#11 Year Book Things - Produce 45





Cast :


Na Jaemin  ~  Nam Chaerin



Genre :


Romance (AU - Alternate Universe)





o  O  O  O  o





Aku suka bersosialisasi. Aku suka menghabiskan waktu bersama teman-teman. Aku suka  kegiatan di luar rumah. Intinya aku suka apa pun yang dilakukan bersama-sama dan berada di luar. Sekali pun itu berada di bawah teriknya sinar mentari dan harus berlari, aku tetap merasa senang. Rasanya berbeda jika saat aku hanya berselancar di dunia maya di atas sofa empuk ruang keluarga.



Karena itu di Sabtu pagi ini aku telah siap dengan ransel berisi kamera, buku catatan, alat tulis, topi, dan tidak ketinggalan botol minum serta dompet. Bukan untuk bermain-main, kepergian ku di pagi hari ini untuk menjalankan tugas ku sebagai salah satu tim buku tahunan sekolah yang bertugas mencari dan meninjau lokasi pemotretan serta perlengkapan yang dibutuhkan. Ya.. aku mengambil bagian dalam pembuatan buku tahunan sekolah angkatan ku. Walaupun saat ini aku ada di kelas tiga, tetapi tidak membuat keiinginan ku untuk berpartisipasi memudar.

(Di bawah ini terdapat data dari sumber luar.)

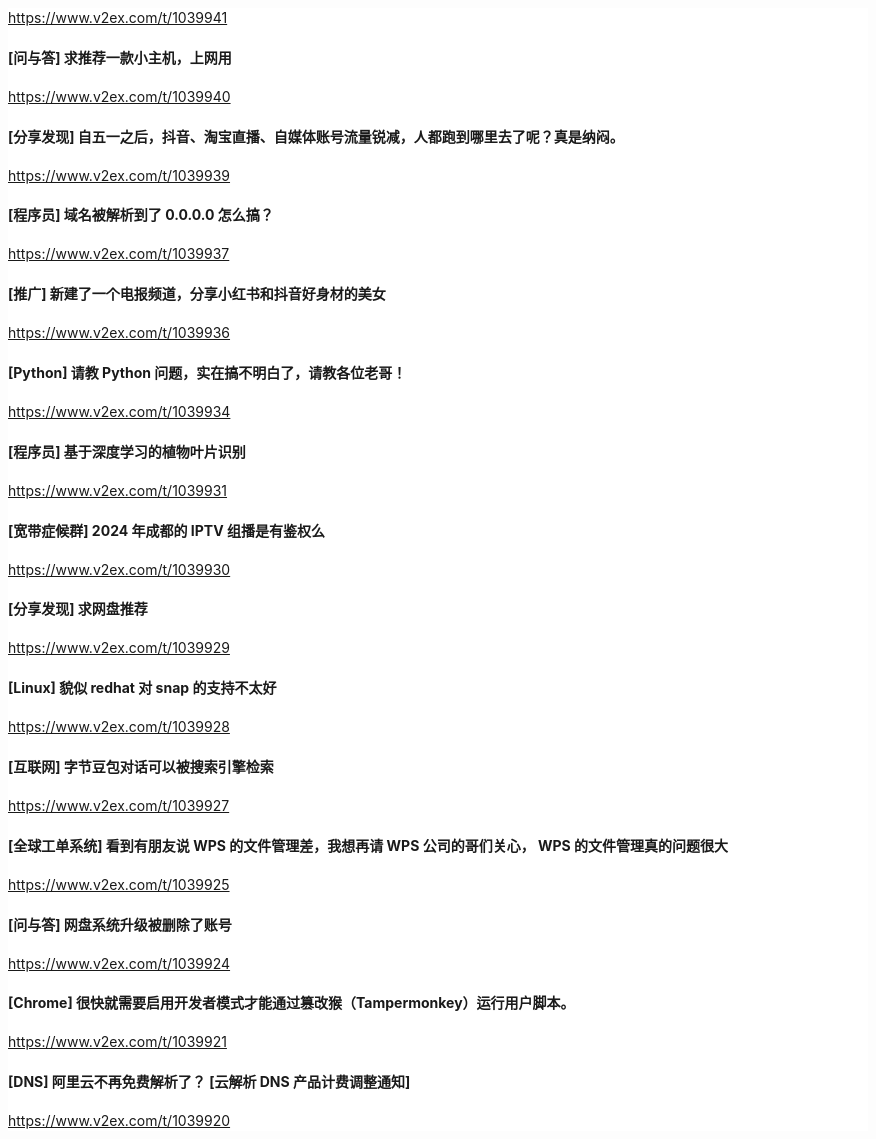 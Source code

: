 <span style="color: blue!80!green"><https://www.v2ex.com/t/1039941></span>

#### \[问与答\] 求推荐一款小主机，上网用

<span style="color: blue!80!green"><https://www.v2ex.com/t/1039940></span>

#### \[分享发现\] 自五一之后，抖音、淘宝直播、自媒体账号流量锐减，人都跑到哪里去了呢？真是纳闷。

<span style="color: blue!80!green"><https://www.v2ex.com/t/1039939></span>

#### \[程序员\] 域名被解析到了 0.0.0.0 怎么搞？

<span style="color: blue!80!green"><https://www.v2ex.com/t/1039937></span>

#### \[推广\] 新建了一个电报频道，分享小红书和抖音好身材的美女

<span style="color: blue!80!green"><https://www.v2ex.com/t/1039936></span>

#### \[Python\] 请教 Python 问题，实在搞不明白了，请教各位老哥！

<span style="color: blue!80!green"><https://www.v2ex.com/t/1039934></span>

#### \[程序员\] 基于深度学习的植物叶片识别

<span style="color: blue!80!green"><https://www.v2ex.com/t/1039931></span>

#### \[宽带症候群\] 2024 年成都的 IPTV 组播是有鉴权么

<span style="color: blue!80!green"><https://www.v2ex.com/t/1039930></span>

#### \[分享发现\] 求网盘推荐

<span style="color: blue!80!green"><https://www.v2ex.com/t/1039929></span>

#### \[Linux\] 貌似 redhat 对 snap 的支持不太好

<span style="color: blue!80!green"><https://www.v2ex.com/t/1039928></span>

#### \[互联网\] 字节豆包对话可以被搜索引擎检索

<span style="color: blue!80!green"><https://www.v2ex.com/t/1039927></span>

#### \[全球工单系统\] 看到有朋友说 WPS 的文件管理差，我想再请 WPS 公司的哥们关心， WPS 的文件管理真的问题很大

<span style="color: blue!80!green"><https://www.v2ex.com/t/1039925></span>

#### \[问与答\] 网盘系统升级被删除了账号

<span style="color: blue!80!green"><https://www.v2ex.com/t/1039924></span>

#### \[Chrome\] 很快就需要启用开发者模式才能通过篡改猴（Tampermonkey）运行用户脚本。

<span style="color: blue!80!green"><https://www.v2ex.com/t/1039921></span>

#### \[DNS\] 阿里云不再免费解析了？ \[云解析 DNS 产品计费调整通知\]

<span style="color: blue!80!green"><https://www.v2ex.com/t/1039920></span>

Apalagi jika di tim tersebut aku merasa memiliki sosok yang bisa ku ajak bicara. Apa pun, baik itu mengenai buku tahunan, masalah kehidupan kelas tiga, sampai hal-hal sepele dan tidak penting lainnya



Jaemin, lengkapnya Na Jaemin.



Dia adalah teman ku dari kelas sosial. Sama seperti ku, dia juga tergabung dalam tim buku tahunan sekolah. Hanya saja dia menjadi bagian kreatif yang bertugas membuat rancangan, bentuk, desain, dan perintilan kreatif lainnya untuk buku yang akan berisi foto satu angkatan ku.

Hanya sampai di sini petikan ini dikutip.